Execute the following commands to do motif matching for footprints using motifs from JASPAR as default:
rgt-motifanalysis matching --organism=mm9 --input-files pDC.bed cDC1.bed
where pDC.bed and cDC1.bed are the footprint predictions obtained in step 2. Depending on the number of footprints and the size of the motif database, the previous command requires a long computation time. The above commands will make a folder named match and generate a BED file for each input file, containing the matched motif instances for each footprint region. The 4th column contains the motif name and the 5th column the bit-score of the motif match. Check here for more details about motif matching.
Finally, we use HINT to generate average ATAC-seq profiles around binding sites of particular TF. This analysis allows us to inspect the chromatin accessibility for each particular TF. Moreover, by comparing the cleavage profiles from two ATAC-seq libraries (i.s. cDC1 vs pDC cells ), we can get insights on changes in binding in two cells. For this, execute the following commands:
rgt-hint differential --organism=mm9 --bc --nc 30 --mpbs-files=./match/cDC1_mpbs.bed,./match/pDC_mpbs.bed --reads-files=cDC1.bam,pDC.bam --conditions=cDC1,pDC --output-location=cDC1_pDC
The above command will read the motif matching files generated by step 4 and BAM files which contain the sequencing reads to perform the comparison. Note that here we specify –bc to use the bias-corrected signal (currently only ATAC-seq is supported). The command –nc allow parallel execution of the job.
After the command is done, a new folder ‘cDC1_pDC’ will be created. Inside it, a scatter plot can be found, which shows the transcription factor (TF) activity dynamics between cDC1 and pDC as shown below. The y-axis represents the differences in TF activity and names of TFs with significant differential activity values are colored as red (x-axis is a random number for jittering purposes).
Each point represents a factor, but we only label TFs with a significant change in activity score (p-value < 0.05). These statistics can be obtained from file cDC1_pDC_statistics.txt. From the above plot, we can see that motif BATF::JUN and Zeb1 show significant differences, suggesting that they are related to cDC1 and pDC, respectively.
In addition, a folder called lineplot can be found, which contains the ATAC-seq profile for each of the motifs found in the mpbs bed files.
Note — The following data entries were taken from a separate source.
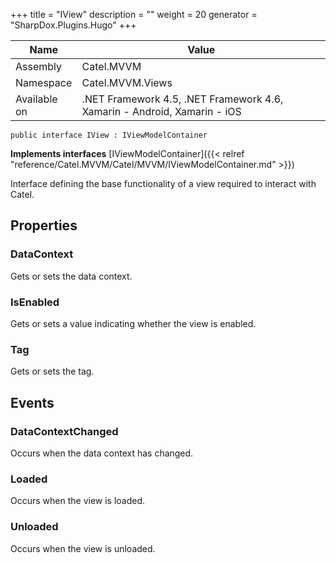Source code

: 

+++
title = "IView" 
description = ""
weight = 20
generator = "SharpDox.Plugins.Hugo"
+++

Name|Value
---|---
Assembly|Catel.MVVM
Namespace|Catel.MVVM.Views
Available on|.NET Framework 4.5, .NET Framework 4.6, Xamarin - Android, Xamarin - iOS

```
public interface IView : IViewModelContainer
```

**Implements interfaces**
[IViewModelContainer]({{< relref "reference/Catel.MVVM/Catel/MVVM/IViewModelContainer.md" >}})

Interface defining the base functionality of a view required to interact with Catel.

## Properties

### DataContext

Gets or sets the data context.

### IsEnabled

Gets or sets a value indicating whether the view is enabled.

### Tag

Gets or sets the tag.

## Events

### DataContextChanged

Occurs when the data context has changed.

### Loaded

Occurs when the view is loaded.

### Unloaded

Occurs when the view is unloaded.

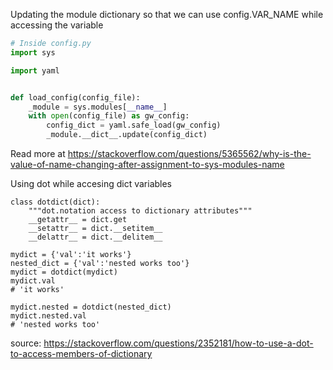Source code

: Updating the module dictionary so that we can use config.VAR_NAME while accessing the variable

```python
# Inside config.py
import sys

import yaml


def load_config(config_file):
    _module = sys.modules[__name__]
    with open(config_file) as gw_config:
        config_dict = yaml.safe_load(gw_config)
        _module.__dict__.update(config_dict)
```


Read more at https://stackoverflow.com/questions/5365562/why-is-the-value-of-name-changing-after-assignment-to-sys-modules-name


Using dot while accesing dict variables

```
class dotdict(dict):
    """dot.notation access to dictionary attributes"""
    __getattr__ = dict.get
    __setattr__ = dict.__setitem__
    __delattr__ = dict.__delitem__

mydict = {'val':'it works'}
nested_dict = {'val':'nested works too'}
mydict = dotdict(mydict)
mydict.val
# 'it works'

mydict.nested = dotdict(nested_dict)
mydict.nested.val
# 'nested works too'
```

source: https://stackoverflow.com/questions/2352181/how-to-use-a-dot-to-access-members-of-dictionary
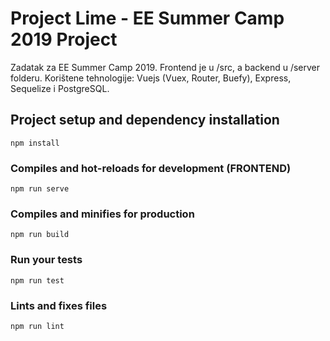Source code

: # Project Lime - EE Summer Camp 2019 Project

Zadatak za EE Summer Camp 2019. 
Frontend je u /src, a backend u /server folderu. Korištene tehnologije: Vuejs (Vuex, Router, Buefy), Express, Sequelize i PostgreSQL.

## Project setup and dependency installation
```
npm install
```

### Compiles and hot-reloads for development (FRONTEND)
```
npm run serve
```

### Compiles and minifies for production
```
npm run build
```

### Run your tests
```
npm run test
```

### Lints and fixes files
```
npm run lint
```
Let’s check the profiles of these two factors, you will see that BATF has a higher number of ATAC-seq counts in cDC1 cells, while Zeb1 has more ATAC-seq in pDC cells. Higher ATAC-seq signal indicates the higher activity of the factor in that particular cell. Other known DC factors identified by HINT-ATAC include Spi1 (also referred as PU.1 or SFPI1), which is a master regulator of DC differentiation and mostly active in cDC.